On Fri, 02 Oct 2015 11:54:40 -0500, dpb wrote:

On 10/02/2015 10:20 AM, Ed Huntress wrote:
...

I was simply pointing out that much of what countries like China do
isn't nearly so much in the spirit of trade/countertrade as it is simply
overt industrial espionage--if we've got the manufacturing on our soil
it's now quite simple (relatively, anyway) to now move that technology
to other fields. Russian PWRs somehow looked essentially identical to
the W design built in France--in fact it turned out that engineering
drawings in some cases even still had some circle-W stamps on them that
hadn't gotten covered over on copies or yet redrawn...despite, of
course, in those days USSR being on the "no-fly" zone for the technology.


Well, it's both, but I wouldn't call this industrial espionage. In
these big trade deals it's common for the buying country to demand
some domestic production, and it's just as common for them to specify
technology transfers. These are negotiable points but they're a common
part of trade at that level.


And if you think the mainland Chinese are bothered at all by whatever
restrictions there are on that "technology transfer"...

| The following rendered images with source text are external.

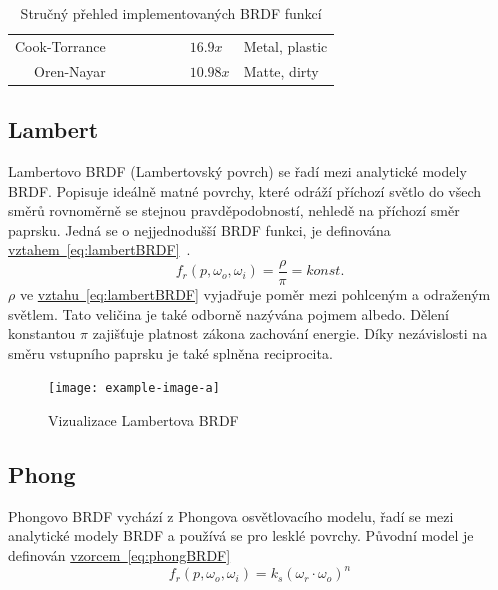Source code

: \documentclass[czech,master]{diploma}
\newcommand{\point}{p}
\newcommand{\brdf}{f_r\left(\point,\omega_{o},\omega_{i}\right)}
\newcommand{\outVec}{\omega_{o}}
\newcommand{\refl}{\omega_{r}}
\newcommand{\alb}{\rho}
\newcommand{\true}{\ding{51}}
\newcommand{\false}{\ding{55}}
\begin{document}
\begin{table}[ht]
\begin{tabular}{r|lllllll}
    Cook-Torrance        & \true                    & \true                     & \true                       & \false                      & \false                   & \(16.9x\)                           & Metal, plastic                \\
    Oren-Nayar           & \true                    & \true                     & \false                      & \false                      & \true                    & \(10.98x\)                          & Matte, dirty                  \\
    \hline
  \end{tabular}
  \caption{Stručný přehled implementovaných BRDF funkcí}
  \label{tab:brdfProperties}
\end{table}

\subsection{Lambert} \label{sec:Lambert}
Lambertovo BRDF (Lambertovský povrch) se řadí mezi analytické modely BRDF\@. Popisuje ideálně matné povrchy, které odráží příchozí světlo do všech směrů rovnoměrně se stejnou pravděpodobností, nehledě na příchozí směr paprsku. Jedná se o nejjednodušší BRDF funkci, je definována \hyperref[eq:lambertBRDF]{vztahem~\ref{eq:lambertBRDF}}~\cite{Koppal2014}.
\begin{equation} \label{eq:lambertBRDF}
  \brdf = \frac{\alb}{\pi} = konst.
\end{equation}
\(\alb\) ve \hyperref[eq:lambertBRDF]{vztahu~\ref{eq:lambertBRDF}} vyjadřuje poměr mezi pohlceným a odraženým světlem. Tato veličina je také odborně nazývána pojmem albedo. Dělení konstantou \(\pi\) zajišťuje platnost zákona zachování energie. Díky nezávislosti na směru vstupního paprsku je také splněna reciprocita.

\begin{figure}[ht]%
  \centering\texttt{[image: example-image-a]}%
  \caption{Vizualizace Lambertova BRDF}%
  \label{fig:lambertBRDFRender}%
\end{figure}

\subsection{Phong} \label{sec:Phong}
Phongovo BRDF vychází z Phongova osvětlovacího modelu, řadí se mezi analytické modely BRDF a používá se pro lesklé povrchy. Původní model je definován \hyperref[eq:phongBRDF]{vzorcem~\ref{eq:phongBRDF}}~\cite{Phong1975}
\begin{equation} \label{eq:phongBRDF}
  \brdf = k_s{(\refl\cdot\outVec)}^{n}
\end{equation}
\end{document}
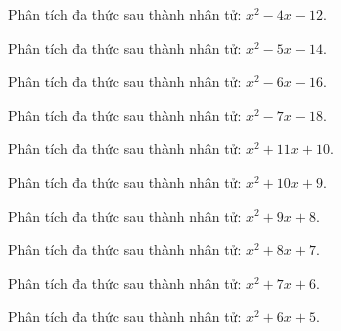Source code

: \begin{bt}
	Phân tích đa thức sau thành nhân tử: $x^2 - 4 x - 12$.
\end{bt}
\begin{bt}
	Phân tích đa thức sau thành nhân tử: $x^2 - 5 x - 14$.
\end{bt}
\begin{bt}
	Phân tích đa thức sau thành nhân tử: $x^2 - 6 x - 16$.
\end{bt}
\begin{bt}
	Phân tích đa thức sau thành nhân tử: $x^2 - 7 x - 18$.
\end{bt}
\begin{bt}
	Phân tích đa thức sau thành nhân tử: $x^2 + 11 x + 10$.
\end{bt}
\begin{bt}
	Phân tích đa thức sau thành nhân tử: $x^2 + 10 x + 9$.
\end{bt}
\begin{bt}
	Phân tích đa thức sau thành nhân tử: $x^2 + 9 x + 8$.
\end{bt}
\begin{bt}
	Phân tích đa thức sau thành nhân tử: $x^2 + 8 x + 7$.
\end{bt}
\begin{bt}
	Phân tích đa thức sau thành nhân tử: $x^2 + 7 x + 6$.
\end{bt}
\begin{bt}
	Phân tích đa thức sau thành nhân tử: $x^2 + 6 x + 5$.
\end{bt}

I think you misunderstand how that kind of trade works. The Chinese
government owns 51% or more of manufacturing investments in China. If
you don't want some part of your technology leaving the US, don't send
it to China. Send them the finished parts.

This, too, is a common thing. Mostly they want the manufacturing
know-how from these deals, more than the science or
product-engineering secrets. They get those through standard types of
industrial espionage. The Japanese used to do the same thing. They
once made me a pretty good offer to "report" on new materials
developments at a handful of US companies. I respectfully declined.

Boeing, Caterpillar, etc. have a good idea of what they want the
Chinese to see. There are a lot of things you could show them that
they couldn't do anything about. For example, P&W could set up a
single-crystal turbine-blade casting operation in China, and, for some
technical and resource reasons, they couldn't do a damned thing to
duplicate it.

By the time the Chinese are able to duplicate many of these things,
they will be obsolete in competitive global markets. So the issue
isn't so much long-term competitiveness. It's mostly a matter of
getting what we can from the Chinese market now and in the short term,
assuming that they'll eventually be able to make something competitive
on their own.

But at their productivity rates (abysmally low) and with their rising
wage rates, that could take a long time.